By SJ Garland
Edinburgh 1707. The English supporters in the Scottish parliament have narrowly signed the Act of Union. The controversial paper bringing England and Scotland together into one Great Britain will not be uncontested. From the Acts inception it appears doomed to carry the blood of Scots and Englishman alike. Esmond Clyde-Dalton returns to London a broken man after his wife’s death. He only seeks a dishonorable discharge. His superior Colonel Manner’s, known for his extensive spy network, has other plans. Sent to the highlands of Scotland to become an excise collector on Scotch. Esmond quickly becomes embroiled in solving the murders of two Scots men. As his investigation continues, Esmond soon realises life in Markinch is not all it seems. Esmond’s peaceful retirement turns to a fight to save not only his life, but also the lives of friends he has made in the highlands.

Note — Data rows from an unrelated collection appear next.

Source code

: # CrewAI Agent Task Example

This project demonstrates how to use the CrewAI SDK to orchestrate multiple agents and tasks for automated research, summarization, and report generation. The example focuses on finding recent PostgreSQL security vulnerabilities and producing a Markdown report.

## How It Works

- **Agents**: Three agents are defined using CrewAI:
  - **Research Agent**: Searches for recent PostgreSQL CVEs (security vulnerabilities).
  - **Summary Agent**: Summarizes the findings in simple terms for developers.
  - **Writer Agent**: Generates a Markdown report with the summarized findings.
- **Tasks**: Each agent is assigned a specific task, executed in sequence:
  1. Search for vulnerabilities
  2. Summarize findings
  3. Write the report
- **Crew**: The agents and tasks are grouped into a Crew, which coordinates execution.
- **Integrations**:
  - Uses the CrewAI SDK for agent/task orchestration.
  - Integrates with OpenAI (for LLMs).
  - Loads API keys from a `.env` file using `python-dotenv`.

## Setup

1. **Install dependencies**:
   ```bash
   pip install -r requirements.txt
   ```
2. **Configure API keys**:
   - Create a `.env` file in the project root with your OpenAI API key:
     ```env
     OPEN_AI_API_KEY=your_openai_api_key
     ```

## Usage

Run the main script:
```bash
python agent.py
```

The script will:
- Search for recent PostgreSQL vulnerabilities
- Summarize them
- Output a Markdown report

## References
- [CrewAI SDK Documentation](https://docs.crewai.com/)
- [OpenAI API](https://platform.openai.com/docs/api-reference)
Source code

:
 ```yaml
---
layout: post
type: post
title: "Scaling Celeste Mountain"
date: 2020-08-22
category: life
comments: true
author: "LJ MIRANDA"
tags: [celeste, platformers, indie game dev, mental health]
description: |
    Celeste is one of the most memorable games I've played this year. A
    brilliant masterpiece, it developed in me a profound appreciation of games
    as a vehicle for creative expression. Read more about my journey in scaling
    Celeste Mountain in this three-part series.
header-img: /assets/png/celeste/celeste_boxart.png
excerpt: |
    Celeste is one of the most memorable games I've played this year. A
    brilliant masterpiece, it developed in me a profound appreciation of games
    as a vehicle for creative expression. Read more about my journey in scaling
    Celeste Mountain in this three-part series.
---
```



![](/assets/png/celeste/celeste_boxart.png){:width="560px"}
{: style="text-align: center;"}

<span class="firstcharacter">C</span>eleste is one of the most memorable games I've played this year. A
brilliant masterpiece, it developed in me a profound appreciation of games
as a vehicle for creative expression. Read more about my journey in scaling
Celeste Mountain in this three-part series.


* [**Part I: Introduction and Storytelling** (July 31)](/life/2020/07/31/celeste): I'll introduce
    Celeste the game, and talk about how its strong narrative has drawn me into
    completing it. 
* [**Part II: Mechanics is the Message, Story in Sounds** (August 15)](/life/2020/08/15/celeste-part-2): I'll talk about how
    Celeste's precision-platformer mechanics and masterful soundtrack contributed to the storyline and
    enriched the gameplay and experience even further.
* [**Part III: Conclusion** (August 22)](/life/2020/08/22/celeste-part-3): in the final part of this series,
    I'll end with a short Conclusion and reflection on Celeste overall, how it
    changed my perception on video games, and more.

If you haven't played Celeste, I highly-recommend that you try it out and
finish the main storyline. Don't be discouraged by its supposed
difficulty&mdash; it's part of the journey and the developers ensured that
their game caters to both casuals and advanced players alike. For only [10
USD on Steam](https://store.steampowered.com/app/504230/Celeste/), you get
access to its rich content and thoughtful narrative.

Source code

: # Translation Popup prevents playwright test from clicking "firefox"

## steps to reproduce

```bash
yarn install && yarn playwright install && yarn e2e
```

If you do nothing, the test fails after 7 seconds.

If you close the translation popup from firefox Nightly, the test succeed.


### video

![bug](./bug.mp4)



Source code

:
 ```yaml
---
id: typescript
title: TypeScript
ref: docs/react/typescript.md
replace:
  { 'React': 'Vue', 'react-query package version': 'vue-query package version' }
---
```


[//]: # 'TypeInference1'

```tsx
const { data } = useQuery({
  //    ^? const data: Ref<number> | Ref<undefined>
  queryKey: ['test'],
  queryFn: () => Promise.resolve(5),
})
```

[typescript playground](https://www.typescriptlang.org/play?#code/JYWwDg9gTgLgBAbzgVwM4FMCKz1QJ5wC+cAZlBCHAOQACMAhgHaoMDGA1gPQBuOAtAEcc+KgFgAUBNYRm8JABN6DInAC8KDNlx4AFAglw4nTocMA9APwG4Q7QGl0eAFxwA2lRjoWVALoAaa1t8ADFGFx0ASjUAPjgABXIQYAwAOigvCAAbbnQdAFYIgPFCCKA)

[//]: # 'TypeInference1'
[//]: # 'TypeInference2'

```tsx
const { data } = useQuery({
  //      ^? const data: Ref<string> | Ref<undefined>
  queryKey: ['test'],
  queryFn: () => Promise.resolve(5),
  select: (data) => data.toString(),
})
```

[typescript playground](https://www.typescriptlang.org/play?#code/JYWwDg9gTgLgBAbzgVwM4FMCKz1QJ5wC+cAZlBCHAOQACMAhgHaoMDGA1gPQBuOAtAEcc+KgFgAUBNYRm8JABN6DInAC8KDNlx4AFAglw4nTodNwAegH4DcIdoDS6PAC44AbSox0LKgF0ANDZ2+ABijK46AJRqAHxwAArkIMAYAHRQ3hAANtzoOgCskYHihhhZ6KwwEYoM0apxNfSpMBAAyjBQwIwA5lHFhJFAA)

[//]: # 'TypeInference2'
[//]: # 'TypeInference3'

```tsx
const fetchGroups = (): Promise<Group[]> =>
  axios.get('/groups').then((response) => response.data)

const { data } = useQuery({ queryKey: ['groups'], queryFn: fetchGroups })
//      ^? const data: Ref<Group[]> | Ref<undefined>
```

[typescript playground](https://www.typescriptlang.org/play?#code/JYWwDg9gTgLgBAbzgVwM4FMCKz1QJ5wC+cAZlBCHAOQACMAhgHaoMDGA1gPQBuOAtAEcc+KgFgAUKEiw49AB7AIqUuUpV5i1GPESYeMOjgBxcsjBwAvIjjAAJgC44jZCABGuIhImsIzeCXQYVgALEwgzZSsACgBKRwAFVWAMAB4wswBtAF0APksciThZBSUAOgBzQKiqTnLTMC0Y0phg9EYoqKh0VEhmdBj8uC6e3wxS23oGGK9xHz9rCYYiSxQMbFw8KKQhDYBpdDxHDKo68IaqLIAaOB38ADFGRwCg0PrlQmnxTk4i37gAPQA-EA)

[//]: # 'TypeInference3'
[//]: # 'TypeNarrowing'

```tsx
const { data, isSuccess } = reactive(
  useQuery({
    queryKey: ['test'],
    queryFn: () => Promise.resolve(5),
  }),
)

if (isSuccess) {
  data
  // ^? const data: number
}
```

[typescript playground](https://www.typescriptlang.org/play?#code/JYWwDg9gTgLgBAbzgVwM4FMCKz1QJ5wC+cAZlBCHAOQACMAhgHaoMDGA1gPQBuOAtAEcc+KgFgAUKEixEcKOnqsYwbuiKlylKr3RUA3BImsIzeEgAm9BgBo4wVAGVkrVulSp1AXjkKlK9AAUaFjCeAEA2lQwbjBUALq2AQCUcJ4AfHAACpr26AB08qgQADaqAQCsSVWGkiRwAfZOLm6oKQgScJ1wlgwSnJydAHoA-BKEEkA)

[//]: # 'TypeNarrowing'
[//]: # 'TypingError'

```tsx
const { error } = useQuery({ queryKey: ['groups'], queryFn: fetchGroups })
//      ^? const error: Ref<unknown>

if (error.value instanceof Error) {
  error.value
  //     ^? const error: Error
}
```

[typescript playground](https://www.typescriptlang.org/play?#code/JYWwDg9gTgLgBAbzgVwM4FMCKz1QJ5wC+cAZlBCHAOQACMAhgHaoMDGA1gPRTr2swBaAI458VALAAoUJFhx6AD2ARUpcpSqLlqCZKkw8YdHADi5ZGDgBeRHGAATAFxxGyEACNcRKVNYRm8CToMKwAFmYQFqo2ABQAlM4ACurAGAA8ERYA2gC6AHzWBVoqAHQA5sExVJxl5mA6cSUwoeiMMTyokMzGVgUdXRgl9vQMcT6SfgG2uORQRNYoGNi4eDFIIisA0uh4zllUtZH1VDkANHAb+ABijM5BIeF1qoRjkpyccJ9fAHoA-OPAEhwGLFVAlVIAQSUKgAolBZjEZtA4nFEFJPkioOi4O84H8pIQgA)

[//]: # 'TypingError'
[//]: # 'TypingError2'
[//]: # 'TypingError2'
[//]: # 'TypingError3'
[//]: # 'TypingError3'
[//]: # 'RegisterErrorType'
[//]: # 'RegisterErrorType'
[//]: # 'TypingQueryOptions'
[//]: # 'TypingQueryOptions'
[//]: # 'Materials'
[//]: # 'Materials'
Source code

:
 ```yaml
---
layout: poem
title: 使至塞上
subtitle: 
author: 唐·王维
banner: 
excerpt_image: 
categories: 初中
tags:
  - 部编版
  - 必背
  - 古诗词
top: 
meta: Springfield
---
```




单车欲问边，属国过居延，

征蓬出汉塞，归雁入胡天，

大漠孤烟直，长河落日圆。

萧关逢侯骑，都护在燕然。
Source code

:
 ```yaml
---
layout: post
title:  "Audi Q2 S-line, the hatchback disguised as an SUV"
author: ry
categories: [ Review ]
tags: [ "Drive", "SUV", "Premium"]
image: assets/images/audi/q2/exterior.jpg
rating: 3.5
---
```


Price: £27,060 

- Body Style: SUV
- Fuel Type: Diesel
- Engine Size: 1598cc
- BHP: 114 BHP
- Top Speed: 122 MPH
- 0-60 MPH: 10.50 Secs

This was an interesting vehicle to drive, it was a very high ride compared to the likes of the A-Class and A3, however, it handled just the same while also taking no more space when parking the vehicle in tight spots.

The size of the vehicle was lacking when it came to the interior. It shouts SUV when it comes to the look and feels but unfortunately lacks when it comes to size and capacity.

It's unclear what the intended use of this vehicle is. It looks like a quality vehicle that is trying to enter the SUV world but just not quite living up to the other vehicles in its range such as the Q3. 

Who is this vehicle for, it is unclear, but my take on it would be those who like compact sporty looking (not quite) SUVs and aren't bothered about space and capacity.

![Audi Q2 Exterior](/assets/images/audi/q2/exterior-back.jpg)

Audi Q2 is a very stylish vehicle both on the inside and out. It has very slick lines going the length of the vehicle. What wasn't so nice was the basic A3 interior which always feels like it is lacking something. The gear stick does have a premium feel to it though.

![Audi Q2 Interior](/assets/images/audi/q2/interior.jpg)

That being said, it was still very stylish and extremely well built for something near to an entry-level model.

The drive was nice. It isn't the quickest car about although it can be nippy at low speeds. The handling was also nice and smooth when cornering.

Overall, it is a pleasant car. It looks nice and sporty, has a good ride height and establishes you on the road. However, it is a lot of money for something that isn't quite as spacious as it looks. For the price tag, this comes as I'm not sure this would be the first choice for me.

Scotch Rising is a historical mystery with a tiny bit of romance thrown in. The hero is world-weary. Having lost his wife and unborn child, he is without purpose in life. He feels obliged to live to honor his wife, but wallows quite “happily” in self-pity. He is send for a last assignment, before quitting the army, to Scotland. There, he stumbles into a murder mystery and by solving it, he slowly regains the will to live. The book itself was well written and I got to experience a time and location I didn’t know much about and I do very much like learning new things. My only complaint is that I felt the beginning was too long, I nearly gave up a few times reading the book before he reached Scotland. I’m happy I didn’t because the book is definitely worth reading to the end. I don’t think the whole London episode is required, everything happening there is explained later on anyway. Overall, it is a great historical novel and I’m looking forward to the next book in the series.